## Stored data
*** Block opens ***
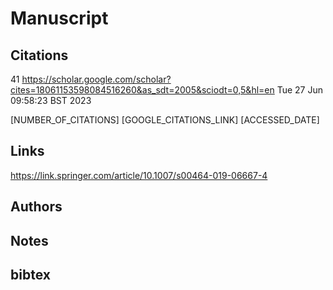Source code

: # Manuscript

## Citations
41
https://scholar.google.com/scholar?cites=18061153598084516260&as_sdt=2005&sciodt=0,5&hl=en
Tue 27 Jun 09:58:23 BST 2023

[NUMBER_OF_CITATIONS]
[GOOGLE_CITATIONS_LINK]
[ACCESSED_DATE]


## Links 
https://link.springer.com/article/10.1007/s00464-019-06667-4


## Authors 

## Notes

## bibtex 
```

```
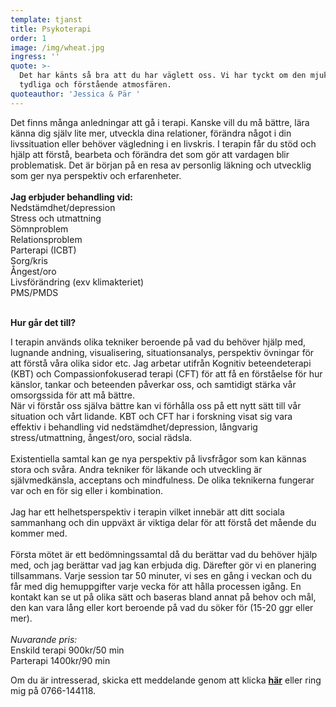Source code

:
 ```yaml
---
template: tjanst
title: Psykoterapi
order: 1
image: /img/wheat.jpg
ingress: ''
quote: >-
  Det har känts så bra att du har väglett oss. Vi har tyckt om den mjuka,
  tydliga och förstående atmosfären.
quoteauthor: 'Jessica & Pär '
---
```

Det finns många anledningar att gå i terapi. Kanske vill du må bättre, lära känna dig själv lite mer, utveckla dina relationer, förändra något i din livssituation eller behöver vägledning i en livskris. I terapin får du stöd och hjälp att förstå, bearbeta och förändra det som gör att vardagen blir problematisk. Det är början på en resa av personlig läkning och utvecklig som ger nya perspektiv och erfarenheter.<br/><br/> **Jag erbjuder behandling vid:** <br/>Nedstämdhet/depression<br/>Stress och utmattning<br/>Sömnproblem<br/>Relationsproblem<br/>Parterapi (ICBT)<br/>Sorg/kris<br/>Ångest/oro<br/>Livsförändring (exv klimakteriet)<br/>PMS/PMDS<br/><br/>

**Hur går det till?**

I terapin används olika tekniker beroende på vad du behöver hjälp med, lugnande andning, visualisering, situationsanalys, perspektiv övningar för att förstå våra olika sidor etc. Jag arbetar utifrån Kognitiv beteendeterapi (KBT) och Compassionfokuserad terapi (CFT) för att få en förståelse för hur känslor, tankar och beteenden påverkar oss, och samtidigt stärka vår omsorgssida för att må bättre.<br>När vi förstår oss själva bättre kan vi förhålla oss på ett nytt sätt till vår situation och vårt lidande. KBT och CFT har i forskning visat sig vara effektiv i behandling vid nedstämdhet/depression, långvarig stress/utmattning, ångest/oro, social rädsla. <br></br>Existentiella samtal kan ge nya perspektiv på livsfrågor som kan kännas stora och svåra. Andra tekniker för läkande och utveckling är självmedkänsla, acceptans och mindfulness. De olika teknikerna fungerar var och en för sig eller i kombination.<br></br>Jag har ett helhetsperspektiv i terapin vilket innebär att ditt sociala sammanhang och din uppväxt är viktiga delar för att förstå det mående du kommer med.<br/><br/>Första mötet är ett bedömningssamtal då du berättar vad du behöver hjälp med, och jag berättar vad jag kan erbjuda dig. Därefter gör vi en planering tillsammans. Varje session tar 50 minuter, vi ses en gång i veckan och du får med dig hemuppgifter varje vecka för att hålla processen igång. En kontakt kan se ut på olika sätt och baseras bland annat på behov och mål, den kan vara lång eller kort beroende på vad du söker för (15-20 ggr eller mer). <br></br>*Nuvarande pris:*</br>Enskild terapi 900kr/50 min</br>Parterapi 1400kr/90 min

Om du är intresserad, skicka ett meddelande genom att klicka **[här](https://dinrytm.se/kontakt)** eller ring mig på 0766-144118.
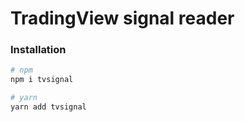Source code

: # TradingView signal reader

### Installation

```bash
# npm
npm i tvsignal

# yarn
yarn add tvsignal
```
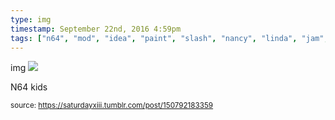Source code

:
 ```yaml
---
type: img
timestamp: September 22nd, 2016 4:59pm
tags: ["n64", "mod", "idea", "paint", "slash", "nancy", "linda", "jam", "art"]
---
```

img
<img src="https://saturdayxiii.github.io/media/150792183359.png"/>

N64 kids
 
      
      
      
      
      
  
<small>source: https://saturdayxiii.tumblr.com/post/150792183359</small>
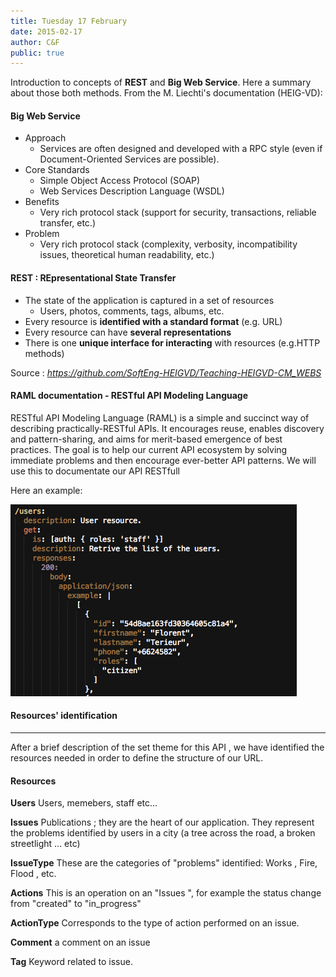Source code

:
 ```yaml
---
title: Tuesday 17 February
date: 2015-02-17
author: C&F
public: true
---
```


Introduction to concepts of **REST** and **Big Web Service**. Here a summary about those both methods. From the M. Liechti's documentation (HEIG-VD):


#### Big Web Service

* Approach
	* Services are often designed and developed with a RPC style (even if Document-Oriented Services are possible).
* Core Standards
	* Simple Object Access Protocol (SOAP)
	* Web Services Description Language (WSDL)
* Benefits
	* Very rich protocol stack (support for security, transactions, reliable transfer, etc.)
* Problem
	* Very rich protocol stack (complexity, verbosity, incompatibility issues, theoretical human readability, etc.)

#### REST : REpresentational State Transfer

* The state of the application is captured in a set of resources
	* Users, photos, comments, tags, albums, etc.
* Every resource is **identified with a standard format** (e.g. URL)
* Every resource can have **several representations**
* There is one **unique interface for interacting** with resources (e.g.HTTP methods)


Source : *https://github.com/SoftEng-HEIGVD/Teaching-HEIGVD-CM_WEBS*

#### RAML documentation - RESTful API Modeling Language


RESTful API Modeling Language (RAML) is a simple and succinct way of describing practically-RESTful APIs. It encourages reuse, enables discovery and pattern-sharing, and aims for merit-based emergence of best practices. The goal is to help our current API ecosystem by solving immediate problems and then encourage ever-better API patterns.
We will use this to documentate our API RESTfull

Here an example:


![raml](raml.png)


#### Resources' identification
----


After a brief description of the set theme for this API , we have identified the resources needed in order to define the structure of our URL.

#### Resources


**Users**
Users, memebers, staff etc...

**Issues**
Publications ; they are the heart of our application. They represent the problems identified by users in a city (a tree across the road, a broken streetlight ... etc)

**IssueType**
These are the categories of "problems" identified: Works , Fire, Flood , etc.

**Actions**
This is an operation on an "Issues ", for example the status change from "created" to "in_progress"

**ActionType**
Corresponds to the type of action performed on an issue.

**Comment**
a comment on an issue

**Tag**
Keyword related to issue.
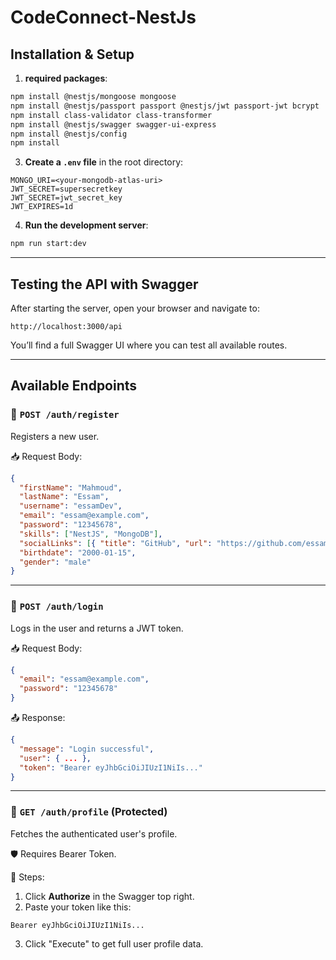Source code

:# CodeConnect-NestJs

## Installation & Setup

1. **required packages**:

```bash
npm install @nestjs/mongoose mongoose
npm install @nestjs/passport passport @nestjs/jwt passport-jwt bcrypt
npm install class-validator class-transformer
npm install @nestjs/swagger swagger-ui-express
npm install @nestjs/config
npm install
```

3. **Create a `.env` file** in the root directory:

```env
MONGO_URI=<your-mongodb-atlas-uri>
JWT_SECRET=supersecretkey
JWT_SECRET=jwt_secret_key
JWT_EXPIRES=1d
```

4. **Run the development server**:

```bash
npm run start:dev
```

---

## Testing the API with Swagger

After starting the server, open your browser and navigate to:

```
http://localhost:3000/api
```

You’ll find a full Swagger UI where you can test all available routes.

---

## Available Endpoints

### 🔸 `POST /auth/register`

Registers a new user.

📥 Request Body:

```json
{
  "firstName": "Mahmoud",
  "lastName": "Essam",
  "username": "essamDev",
  "email": "essam@example.com",
  "password": "12345678",
  "skills": ["NestJS", "MongoDB"],
  "socialLinks": [{ "title": "GitHub", "url": "https://github.com/essam" }],
  "birthdate": "2000-01-15",
  "gender": "male"
}
```

---

### 🔸 `POST /auth/login`

Logs in the user and returns a JWT token.

📥 Request Body:

```json
{
  "email": "essam@example.com",
  "password": "12345678"
}
```

📤 Response:

```json
{
  "message": "Login successful",
  "user": { ... },
  "token": "Bearer eyJhbGciOiJIUzI1NiIs..."
}
```

---

### 🔸 `GET /auth/profile` (Protected)

Fetches the authenticated user's profile.

🛡 Requires Bearer Token.

📌 Steps:

1. Click **Authorize** in the Swagger top right.
2. Paste your token like this:

```
Bearer eyJhbGciOiJIUzI1NiIs...
```

3. Click "Execute" to get full user profile data.
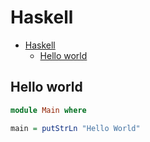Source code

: # Haskell

<!--ts-->
* [Haskell](hasekll.md#haskell)
   * [Hello world](hasekll.md#hello-world)

<!-- Added by: runner, at: Thu Aug  5 09:56:29 UTC 2021 -->

<!--te-->

## Hello world
```haskell
module Main where

main = putStrLn "Hello World"
```
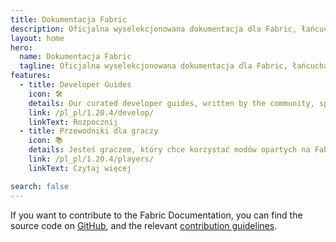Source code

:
 ```yaml
---
title: Dokumentacja Fabric
description: Oficjalna wyselekcjonowana dokumentacja dla Fabric, łańcucha narzędzi do modowania dla Minecraft.
layout: home
hero:
  name: Dokumentacja Fabric
  tagline: Oficjalna wyselekcjonowana dokumentacja dla Fabric, łańcucha narzędzi do modowania dla Minecraft.
features:
  - title: Developer Guides
    icon: 🛠️
    details: Our curated developer guides, written by the community, span a wide range of topics from setting up a development environment to more advanced topics, such as rendering and networking.
    link: /pl_pl/1.20.4/develop/
    linkText: Rozpocznij
  - title: Przewodniki dla graczy
    icon: 📚
    details: Jesteś graczem, który chce korzystać modów opartych na Fabric? Nasze przewodniki dla graczy mają wszystko, czego potrzebujesz. Te przewodniki pomogą ci w pobieraniu, instalowaniu i rozwiązywaniu problemów z modami Fabric.
    link: /pl_pl/1.20.4/players/
    linkText: Czytaj więcej

search: false
---
```


If you want to contribute to the Fabric Documentation, you can find the source code on [GitHub](https://github.com/FabricMC/fabric-docs), and the relevant [contribution guidelines](./contributing).
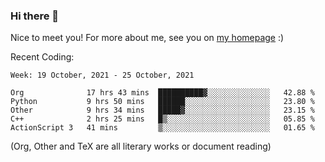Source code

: ### Hi there 👋

Nice to meet you! For more about me, see you on [my homepage](https://jiayipan.me) :)


Recent Coding:
<!--START_SECTION:waka-->
```text
Week: 19 October, 2021 - 25 October, 2021

Org              17 hrs 43 mins  ██████████▓░░░░░░░░░░░░░░   42.88 % 
Python           9 hrs 50 mins   ██████░░░░░░░░░░░░░░░░░░░   23.80 % 
Other            9 hrs 34 mins   █████▓░░░░░░░░░░░░░░░░░░░   23.15 % 
C++              2 hrs 25 mins   █▒░░░░░░░░░░░░░░░░░░░░░░░   05.85 % 
ActionScript 3   41 mins         ▒░░░░░░░░░░░░░░░░░░░░░░░░   01.65 % 
```
<!--END_SECTION:waka-->
(Org, Other and TeX are all literary works or document reading)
*** Block closes ***
## EXERCISE DIRECTIONS
When a line in the data above contains the string "server", copy that line.

## RESULT FOR THIS EXERCISE
4. **Run the development server**:
After starting the server, open your browser and navigate to:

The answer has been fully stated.